Un Paese piegato, con la sensazione di soccombere e in cui si è appannata la memoria, anche quella più incoraggiante e baldanzosa come il 25 aprile festa della Liberazione, si appresta a reagire per fermare una crisi economica che rischia di ucciderlo. Lo fa affidandosi alla guida di un uomo che non ha le caratteristiche del leader carismatico e che però ha un buon motivo per vincere: non può permettersi di perdere.

Dopo 60 giorni e una conduzione del dopo voto, in particolare da parte dei vertici della sinistra, a dir poco scellerata, siamo finalmente alla svolta che gli italiani aspettavano, l’incarico per la formazione di un governo possibile sorretto da una maggioranza larga e più larga sarà, benvenuta Lega, meglio sarà per tutti. Perché, lo abbiamo già scritto mille volte, la situazione è terribile e, almeno in questo caso Grillo ha ragione, la crisi è tale che ad autunno, se non vi porremo freno, rischieremo il tracollo totale.

Un governo che oltre alle intese larghe dovrà perciò avere anche le spalle larghe, perché il peso che dovrà sopportare sarà schiacciante. Un governo — non ancora nato e che già arranca nella scelta dei ministri — destinato ad affrontare gli scenari più complessi. Ma finalmente un governo politico, che restituisce ai partiti il ruolo che hanno perduto. Un’impresa affidata a Letta, nome già sentito — ma questo è Enrico del Pd non l’altro del Pdl — di un politico che non ha mai dato segni di smanie protagonistiche e non ha mai espresso semplificazioni filosofiche del tipo io sono io e voi non siete nulla, edulcorando il Grillo di Sordi.
Un uomo, Letta, che ha confessato di avere dubbi sulla possibilità di farcela ma che non vuole sottrarsi. Nei momenti drammatici come questi, quando si ha la sensazione di soccombere, non basta ragionare, c’è bisogno di passione, forza, temerarietà, capacità di ritrovare orgoglio. C’è bisogno di osare. Perciò è consigliabile non eccedere in umiltà come l’incertezza espressa sulla possibilità di farcela. Semplicemente dovrà farcela, come gli ha detto Napolitano. Pena tutti a casa.

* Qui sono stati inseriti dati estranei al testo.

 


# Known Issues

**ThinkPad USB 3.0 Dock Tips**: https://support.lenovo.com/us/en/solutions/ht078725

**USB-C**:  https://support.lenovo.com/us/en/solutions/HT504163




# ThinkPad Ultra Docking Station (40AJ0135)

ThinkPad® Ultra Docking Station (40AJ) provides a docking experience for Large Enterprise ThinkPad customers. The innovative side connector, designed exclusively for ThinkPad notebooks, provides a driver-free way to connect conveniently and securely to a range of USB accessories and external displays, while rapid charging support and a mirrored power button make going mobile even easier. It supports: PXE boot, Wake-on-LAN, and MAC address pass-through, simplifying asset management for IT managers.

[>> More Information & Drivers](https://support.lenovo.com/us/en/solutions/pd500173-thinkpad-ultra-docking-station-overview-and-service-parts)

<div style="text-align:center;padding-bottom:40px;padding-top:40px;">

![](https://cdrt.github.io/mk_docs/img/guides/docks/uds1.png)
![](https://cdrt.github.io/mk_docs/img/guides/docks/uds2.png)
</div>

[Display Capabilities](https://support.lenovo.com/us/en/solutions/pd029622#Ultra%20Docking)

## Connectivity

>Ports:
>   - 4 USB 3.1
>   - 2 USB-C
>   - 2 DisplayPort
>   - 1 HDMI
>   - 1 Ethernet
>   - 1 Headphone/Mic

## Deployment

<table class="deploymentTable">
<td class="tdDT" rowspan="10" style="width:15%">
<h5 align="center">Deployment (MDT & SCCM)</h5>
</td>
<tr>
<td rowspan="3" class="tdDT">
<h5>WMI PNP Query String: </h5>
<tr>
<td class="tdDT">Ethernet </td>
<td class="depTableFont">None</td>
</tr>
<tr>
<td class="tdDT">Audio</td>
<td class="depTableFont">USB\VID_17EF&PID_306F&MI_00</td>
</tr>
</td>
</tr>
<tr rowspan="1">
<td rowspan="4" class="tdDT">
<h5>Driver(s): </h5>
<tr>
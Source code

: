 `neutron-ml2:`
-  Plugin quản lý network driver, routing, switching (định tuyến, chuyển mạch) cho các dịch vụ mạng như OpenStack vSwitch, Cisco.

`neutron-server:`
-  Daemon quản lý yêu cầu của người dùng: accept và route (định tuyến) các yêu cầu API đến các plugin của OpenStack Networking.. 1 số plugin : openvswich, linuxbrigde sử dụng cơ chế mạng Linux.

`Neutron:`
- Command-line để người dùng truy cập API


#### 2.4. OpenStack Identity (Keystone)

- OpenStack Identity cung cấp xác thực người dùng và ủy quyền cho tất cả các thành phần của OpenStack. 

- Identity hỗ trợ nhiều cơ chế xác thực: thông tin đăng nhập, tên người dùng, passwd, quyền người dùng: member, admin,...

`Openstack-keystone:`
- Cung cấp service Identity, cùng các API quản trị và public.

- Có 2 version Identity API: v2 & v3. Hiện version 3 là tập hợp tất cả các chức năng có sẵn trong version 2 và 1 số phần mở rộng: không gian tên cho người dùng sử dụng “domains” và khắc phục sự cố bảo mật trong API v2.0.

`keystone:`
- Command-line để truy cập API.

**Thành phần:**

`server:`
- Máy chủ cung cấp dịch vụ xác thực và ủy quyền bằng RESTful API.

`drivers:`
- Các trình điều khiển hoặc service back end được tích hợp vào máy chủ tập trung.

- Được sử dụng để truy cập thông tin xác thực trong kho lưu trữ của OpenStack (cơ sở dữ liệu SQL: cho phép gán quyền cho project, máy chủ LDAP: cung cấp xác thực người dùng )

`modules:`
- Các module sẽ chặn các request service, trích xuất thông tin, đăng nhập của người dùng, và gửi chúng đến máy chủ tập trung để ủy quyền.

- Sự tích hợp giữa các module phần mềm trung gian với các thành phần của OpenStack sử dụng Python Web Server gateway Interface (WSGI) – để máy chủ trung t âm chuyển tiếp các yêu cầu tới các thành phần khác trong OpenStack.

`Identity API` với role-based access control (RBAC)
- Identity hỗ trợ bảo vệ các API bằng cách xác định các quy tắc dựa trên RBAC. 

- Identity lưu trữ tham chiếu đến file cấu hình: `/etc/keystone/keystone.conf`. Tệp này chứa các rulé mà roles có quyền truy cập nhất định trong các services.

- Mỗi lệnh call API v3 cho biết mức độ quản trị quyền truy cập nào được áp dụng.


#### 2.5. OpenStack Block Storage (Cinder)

Sono tempi in cui gli eventi ci sono sfavorevoli e solo la forza di volontà può rovesciare la sorte e volgerla in nostro favore. Non c’è bisogno di uomini della Provvidenza o peggio ancora di vorrei ma non posso. Serve saper cogliere la spinta che viene dal Paese, saper ascoltare il grido di dolore, questa volta non della retorica nazionale ma dei suicidi che si arrendono. Serve un governo che faccia ripartire l’economia. Altre definizioni di governo non ci servono e quella di governo di servizio non ci piace perché evoca porticine laterali e non portoni. Serve fermare la politica che ci ha ridotti così. Serve dimenticarci per almeno due anni le elezioni. Serve dimenticare i sondaggi. Perché questa è un’Italia che non avrà più un vincitore. Ma solo vincitori destinati a perdere come Bersani. E dunque o avrà tutti vincitori o tutti vinti. A questo ci ha ridotto una conduzione politica inetta.
Ci vorrebbe un 25 aprile per liberarcene.